#### EXERCISE INSTRUCTIONS
Each line from the line containing "- [ ] 移动端适配正常" through the last line of the entries is to be reproduced exactly as it stands.
=-=-=
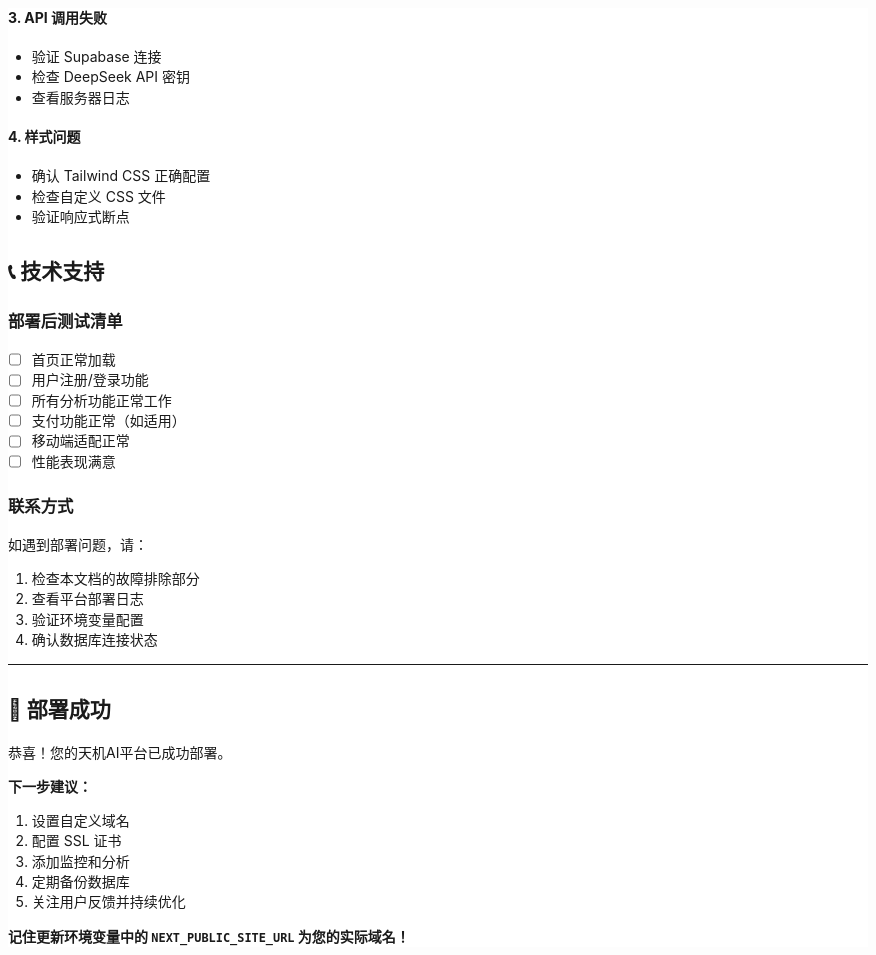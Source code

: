 #### 3. API 调用失败
- 验证 Supabase 连接
- 检查 DeepSeek API 密钥
- 查看服务器日志

#### 4. 样式问题
- 确认 Tailwind CSS 正确配置
- 检查自定义 CSS 文件
- 验证响应式断点

## 📞 技术支持

### 部署后测试清单
- [ ] 首页正常加载
- [ ] 用户注册/登录功能
- [ ] 所有分析功能正常工作
- [ ] 支付功能正常（如适用）
- [ ] 移动端适配正常
- [ ] 性能表现满意

### 联系方式
如遇到部署问题，请：
1. 检查本文档的故障排除部分
2. 查看平台部署日志
3. 验证环境变量配置
4. 确认数据库连接状态

---

## 🎉 部署成功

恭喜！您的天机AI平台已成功部署。

**下一步建议：**
1. 设置自定义域名
2. 配置 SSL 证书
3. 添加监控和分析
4. 定期备份数据库
5. 关注用户反馈并持续优化

**记住更新环境变量中的 `NEXT_PUBLIC_SITE_URL` 为您的实际域名！**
=-=-=
#### ANSWER TO THE EXERCISE
- [ ] 移动端适配正常
- [ ] 性能表现满意

### 联系方式
如遇到部署问题，请：
1. 检查本文档的故障排除部分
2. 查看平台部署日志
3. 验证环境变量配置
4. 确认数据库连接状态

---

## 🎉 部署成功

恭喜！您的天机AI平台已成功部署。

**下一步建议：**
1. 设置自定义域名
2. 配置 SSL 证书
3. 添加监控和分析
4. 定期备份数据库
5. 关注用户反馈并持续优化

**记住更新环境变量中的 `NEXT_PUBLIC_SITE_URL` 为您的实际域名！**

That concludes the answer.